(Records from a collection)
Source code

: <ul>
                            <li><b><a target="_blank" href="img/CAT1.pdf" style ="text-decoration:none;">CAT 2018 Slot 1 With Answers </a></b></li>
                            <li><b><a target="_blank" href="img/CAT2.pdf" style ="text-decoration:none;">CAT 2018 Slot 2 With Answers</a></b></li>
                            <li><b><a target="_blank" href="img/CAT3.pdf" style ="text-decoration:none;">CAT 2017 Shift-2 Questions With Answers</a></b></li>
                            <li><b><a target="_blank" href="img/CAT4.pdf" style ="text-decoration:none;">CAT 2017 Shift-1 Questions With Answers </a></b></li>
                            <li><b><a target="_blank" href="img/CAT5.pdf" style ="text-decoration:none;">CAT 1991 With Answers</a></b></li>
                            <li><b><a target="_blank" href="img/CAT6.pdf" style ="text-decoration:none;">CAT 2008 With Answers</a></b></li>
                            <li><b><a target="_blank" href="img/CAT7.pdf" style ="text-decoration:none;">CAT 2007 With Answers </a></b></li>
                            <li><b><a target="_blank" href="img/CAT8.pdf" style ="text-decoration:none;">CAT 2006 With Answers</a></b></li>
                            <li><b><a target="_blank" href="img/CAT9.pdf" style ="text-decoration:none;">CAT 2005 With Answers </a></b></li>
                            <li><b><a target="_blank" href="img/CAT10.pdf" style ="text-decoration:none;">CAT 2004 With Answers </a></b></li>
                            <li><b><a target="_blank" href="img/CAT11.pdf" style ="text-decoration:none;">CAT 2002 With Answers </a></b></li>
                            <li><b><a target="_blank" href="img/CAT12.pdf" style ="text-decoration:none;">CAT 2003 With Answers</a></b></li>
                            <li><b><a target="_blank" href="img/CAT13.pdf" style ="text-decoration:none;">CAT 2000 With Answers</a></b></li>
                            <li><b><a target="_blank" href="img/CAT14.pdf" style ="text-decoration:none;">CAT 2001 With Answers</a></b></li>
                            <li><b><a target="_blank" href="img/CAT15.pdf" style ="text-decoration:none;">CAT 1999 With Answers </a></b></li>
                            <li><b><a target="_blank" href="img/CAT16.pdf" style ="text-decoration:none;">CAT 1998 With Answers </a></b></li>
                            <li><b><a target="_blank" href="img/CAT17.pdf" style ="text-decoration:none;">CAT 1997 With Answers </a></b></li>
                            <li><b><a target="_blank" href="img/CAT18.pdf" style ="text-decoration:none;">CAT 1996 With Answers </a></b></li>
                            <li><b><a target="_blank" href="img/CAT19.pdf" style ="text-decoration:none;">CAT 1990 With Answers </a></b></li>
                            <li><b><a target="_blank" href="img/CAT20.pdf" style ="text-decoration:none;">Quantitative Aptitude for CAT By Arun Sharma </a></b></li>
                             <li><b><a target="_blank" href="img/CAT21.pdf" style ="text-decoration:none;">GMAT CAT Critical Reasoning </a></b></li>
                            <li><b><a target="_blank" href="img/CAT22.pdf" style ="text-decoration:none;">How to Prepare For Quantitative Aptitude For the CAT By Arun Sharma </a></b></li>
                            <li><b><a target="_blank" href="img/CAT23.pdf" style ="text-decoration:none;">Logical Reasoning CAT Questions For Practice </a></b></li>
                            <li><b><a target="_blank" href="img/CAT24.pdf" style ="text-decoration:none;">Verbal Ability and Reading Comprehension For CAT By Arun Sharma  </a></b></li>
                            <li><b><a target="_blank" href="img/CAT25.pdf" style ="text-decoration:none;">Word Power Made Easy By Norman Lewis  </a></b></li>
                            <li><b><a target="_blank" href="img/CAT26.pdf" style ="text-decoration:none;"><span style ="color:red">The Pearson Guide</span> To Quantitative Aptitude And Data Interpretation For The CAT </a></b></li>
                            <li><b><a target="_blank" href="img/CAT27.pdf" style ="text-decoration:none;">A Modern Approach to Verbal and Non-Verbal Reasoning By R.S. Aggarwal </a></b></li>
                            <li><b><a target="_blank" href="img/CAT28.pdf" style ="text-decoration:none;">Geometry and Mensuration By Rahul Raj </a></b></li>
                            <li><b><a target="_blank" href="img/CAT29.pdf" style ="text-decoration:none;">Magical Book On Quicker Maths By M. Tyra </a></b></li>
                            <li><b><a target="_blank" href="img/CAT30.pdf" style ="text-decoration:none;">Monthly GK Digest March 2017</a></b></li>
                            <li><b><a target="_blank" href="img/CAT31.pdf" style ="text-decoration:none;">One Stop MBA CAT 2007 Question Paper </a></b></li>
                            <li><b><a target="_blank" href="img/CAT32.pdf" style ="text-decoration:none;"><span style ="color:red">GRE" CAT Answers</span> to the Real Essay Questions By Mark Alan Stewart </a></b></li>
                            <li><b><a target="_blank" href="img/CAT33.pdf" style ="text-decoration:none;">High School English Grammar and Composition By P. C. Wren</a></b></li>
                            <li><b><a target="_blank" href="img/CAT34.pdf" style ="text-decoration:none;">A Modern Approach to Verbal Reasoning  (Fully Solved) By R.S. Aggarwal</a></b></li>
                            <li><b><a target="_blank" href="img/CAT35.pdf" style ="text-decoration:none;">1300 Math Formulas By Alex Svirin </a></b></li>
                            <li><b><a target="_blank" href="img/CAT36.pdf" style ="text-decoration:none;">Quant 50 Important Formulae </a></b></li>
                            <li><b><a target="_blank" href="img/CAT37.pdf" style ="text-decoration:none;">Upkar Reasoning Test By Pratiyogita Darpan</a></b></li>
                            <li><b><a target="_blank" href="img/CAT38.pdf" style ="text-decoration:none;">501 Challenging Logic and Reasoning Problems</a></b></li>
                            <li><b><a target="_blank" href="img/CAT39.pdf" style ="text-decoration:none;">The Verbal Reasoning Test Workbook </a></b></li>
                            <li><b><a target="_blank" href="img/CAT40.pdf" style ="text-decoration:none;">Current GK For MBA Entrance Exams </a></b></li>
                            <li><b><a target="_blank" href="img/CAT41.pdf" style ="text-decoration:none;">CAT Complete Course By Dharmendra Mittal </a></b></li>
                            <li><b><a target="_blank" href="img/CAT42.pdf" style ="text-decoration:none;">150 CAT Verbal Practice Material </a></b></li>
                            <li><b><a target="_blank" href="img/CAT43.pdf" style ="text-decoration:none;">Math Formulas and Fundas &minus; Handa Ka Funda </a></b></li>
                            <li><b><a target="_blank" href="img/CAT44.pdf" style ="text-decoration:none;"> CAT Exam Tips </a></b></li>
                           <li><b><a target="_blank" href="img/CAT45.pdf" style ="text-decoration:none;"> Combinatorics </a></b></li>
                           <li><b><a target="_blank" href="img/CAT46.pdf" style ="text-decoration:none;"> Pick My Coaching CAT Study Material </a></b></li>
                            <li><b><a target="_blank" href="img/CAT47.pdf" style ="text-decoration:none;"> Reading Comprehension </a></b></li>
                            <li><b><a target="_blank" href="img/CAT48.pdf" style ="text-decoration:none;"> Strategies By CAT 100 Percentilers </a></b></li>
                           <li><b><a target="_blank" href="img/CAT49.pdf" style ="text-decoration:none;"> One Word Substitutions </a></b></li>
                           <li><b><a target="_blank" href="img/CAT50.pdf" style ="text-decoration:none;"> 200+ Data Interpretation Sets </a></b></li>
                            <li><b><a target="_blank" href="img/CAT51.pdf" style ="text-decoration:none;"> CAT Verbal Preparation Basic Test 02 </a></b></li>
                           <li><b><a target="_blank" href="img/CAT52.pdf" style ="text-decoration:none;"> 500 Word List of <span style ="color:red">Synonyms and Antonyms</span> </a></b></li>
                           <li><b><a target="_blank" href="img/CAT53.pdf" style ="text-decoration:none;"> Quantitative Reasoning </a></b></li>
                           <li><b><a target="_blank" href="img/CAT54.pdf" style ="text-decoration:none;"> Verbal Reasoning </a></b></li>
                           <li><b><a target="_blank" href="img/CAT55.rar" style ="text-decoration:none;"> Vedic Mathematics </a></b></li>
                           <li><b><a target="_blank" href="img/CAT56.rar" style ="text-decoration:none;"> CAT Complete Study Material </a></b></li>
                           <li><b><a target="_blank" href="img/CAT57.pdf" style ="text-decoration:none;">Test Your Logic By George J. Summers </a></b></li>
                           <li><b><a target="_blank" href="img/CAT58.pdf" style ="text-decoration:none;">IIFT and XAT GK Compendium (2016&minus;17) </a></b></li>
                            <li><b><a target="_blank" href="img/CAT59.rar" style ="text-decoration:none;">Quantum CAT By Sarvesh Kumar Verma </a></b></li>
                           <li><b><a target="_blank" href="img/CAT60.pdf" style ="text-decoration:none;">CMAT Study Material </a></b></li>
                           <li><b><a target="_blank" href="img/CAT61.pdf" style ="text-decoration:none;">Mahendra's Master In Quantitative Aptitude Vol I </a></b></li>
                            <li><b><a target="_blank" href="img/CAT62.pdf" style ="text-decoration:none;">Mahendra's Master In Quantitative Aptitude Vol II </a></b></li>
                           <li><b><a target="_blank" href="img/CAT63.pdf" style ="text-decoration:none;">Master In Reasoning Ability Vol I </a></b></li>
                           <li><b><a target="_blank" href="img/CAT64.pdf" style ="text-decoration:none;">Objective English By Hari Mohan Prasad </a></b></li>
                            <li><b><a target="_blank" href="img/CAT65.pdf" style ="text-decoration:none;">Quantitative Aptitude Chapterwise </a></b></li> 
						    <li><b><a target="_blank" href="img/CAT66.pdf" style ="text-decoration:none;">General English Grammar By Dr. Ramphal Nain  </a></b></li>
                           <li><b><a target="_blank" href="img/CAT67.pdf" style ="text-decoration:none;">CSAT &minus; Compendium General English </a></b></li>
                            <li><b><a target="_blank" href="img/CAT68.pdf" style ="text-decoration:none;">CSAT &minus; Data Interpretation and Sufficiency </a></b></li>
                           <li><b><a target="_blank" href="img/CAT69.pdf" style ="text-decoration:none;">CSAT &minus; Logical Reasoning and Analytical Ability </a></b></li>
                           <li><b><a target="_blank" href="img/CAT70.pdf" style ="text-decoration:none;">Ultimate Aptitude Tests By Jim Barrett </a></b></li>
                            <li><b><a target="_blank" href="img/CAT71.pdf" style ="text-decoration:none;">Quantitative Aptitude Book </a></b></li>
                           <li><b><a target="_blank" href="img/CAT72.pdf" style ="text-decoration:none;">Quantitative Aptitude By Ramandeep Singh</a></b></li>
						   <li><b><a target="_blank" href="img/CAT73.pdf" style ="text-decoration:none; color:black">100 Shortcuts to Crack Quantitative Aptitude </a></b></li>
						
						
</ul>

-- TASK GOAL --
Copy out the entries exactly. Begin at the first line and end with the line that has "1 With Answers </a></b></li>".

-- RESPONSE TO THIS TASK --
Source code

: <ul>
                            <li><b><a target="_blank" href="img/CAT1.pdf" style ="text-decoration:none;">CAT 2018 Slot 1 With Answers </a></b></li>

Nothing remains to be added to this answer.